■ EXERCISE INSTRUCTIONS: Look through the material below and return every line that contains "targets".
━━━
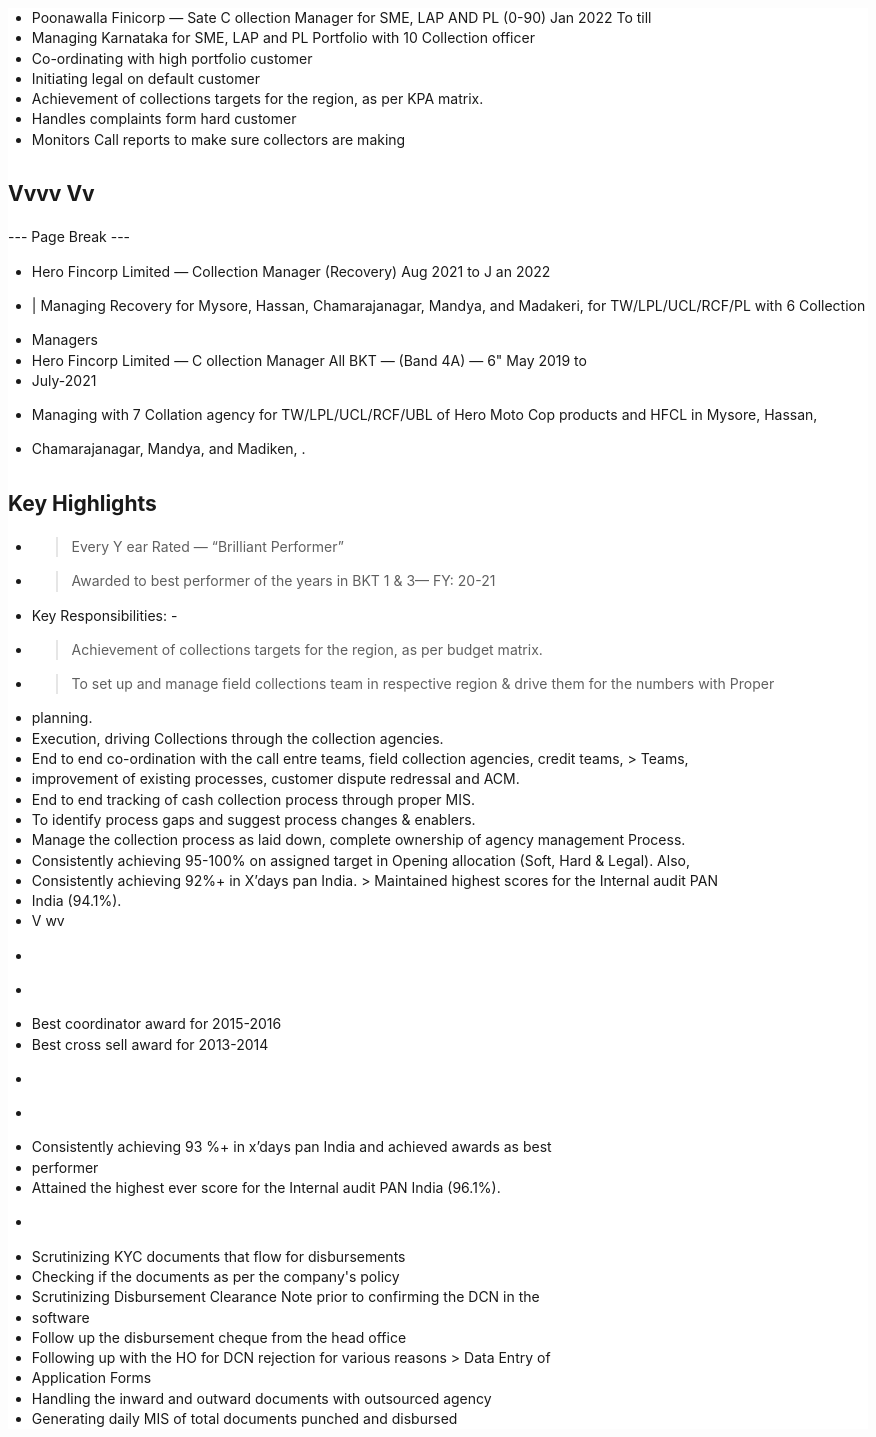* Poonawalla Finicorp — Sate C ollection Manager for SME, LAP AND PL (0-90) Jan 2022 To till
* Managing Karnataka for SME, LAP and PL Portfolio with 10 Collection officer
* Co-ordinating with high portfolio customer
* Initiating legal on default customer
* Achievement of collections targets for the region, as per KPA matrix.
* Handles complaints form hard customer
* Monitors Call reports to make sure collectors are making


## Vvvv Vv

--- Page Break ---
* Hero Fincorp Limited — Collection Manager (Recovery) Aug 2021 to J an 2022
- | Managing Recovery for Mysore, Hassan, Chamarajanagar, Mandya, and Madakeri, for TW/LPL/UCL/RCF/PL with 6 Collection
* Managers
* Hero Fincorp Limited — C ollection Manager All BKT — (Band 4A) — 6" May 2019 to
* July-2021
- Managing with 7 Collation agency for TW/LPL/UCL/RCF/UBL of Hero Moto Cop products and HFCL in Mysore, Hassan,
* Chamarajanagar, Mandya, and Madiken, .


## Key Highlights

* > Every Y ear Rated — “Brilliant Performer”
* > Awarded to best performer of the years in BKT 1 & 3— FY: 20-21
* Key Responsibilities: -
* > Achievement of collections targets for the region, as per budget matrix.
* > To set up and manage field collections team in respective region & drive them for the numbers with Proper
* planning.
* Execution, driving Collections through the collection agencies.
* End to end co-ordination with the call entre teams, field collection agencies, credit teams, > Teams,
* improvement of existing processes, customer dispute redressal and ACM.
* End to end tracking of cash collection process through proper MIS.
* To identify process gaps and suggest process changes & enablers.
* Manage the collection process as laid down, complete ownership of agency management Process.
* Consistently achieving 95-100% on assigned target in Opening allocation (Soft, Hard & Legal). Also,
* Consistently achieving 92%+ in X’days pan India. > Maintained highest scores for the Internal audit PAN
* India (94.1%).
* V wv
* >
* >
* Best coordinator award for 2015-2016
* Best cross sell award for 2013-2014
* >
* >
* Consistently achieving 93 %+ in x’days pan India and achieved awards as best
* performer
* Attained the highest ever score for the Internal audit PAN India (96.1%).
* >
* Scrutinizing KYC documents that flow for disbursements
* Checking if the documents as per the company's policy
* Scrutinizing Disbursement Clearance Note prior to confirming the DCN in the
* software
* Follow up the disbursement cheque from the head office
* Following up with the HO for DCN rejection for various reasons > Data Entry of
* Application Forms
* Handling the inward and outward documents with outsourced agency
* Generating daily MIS of total documents punched and disbursed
━━━
■ WRITTEN ANSWER:
* Achievement of collections targets for the region, as per KPA matrix.
* > Achievement of collections targets for the region, as per budget matrix.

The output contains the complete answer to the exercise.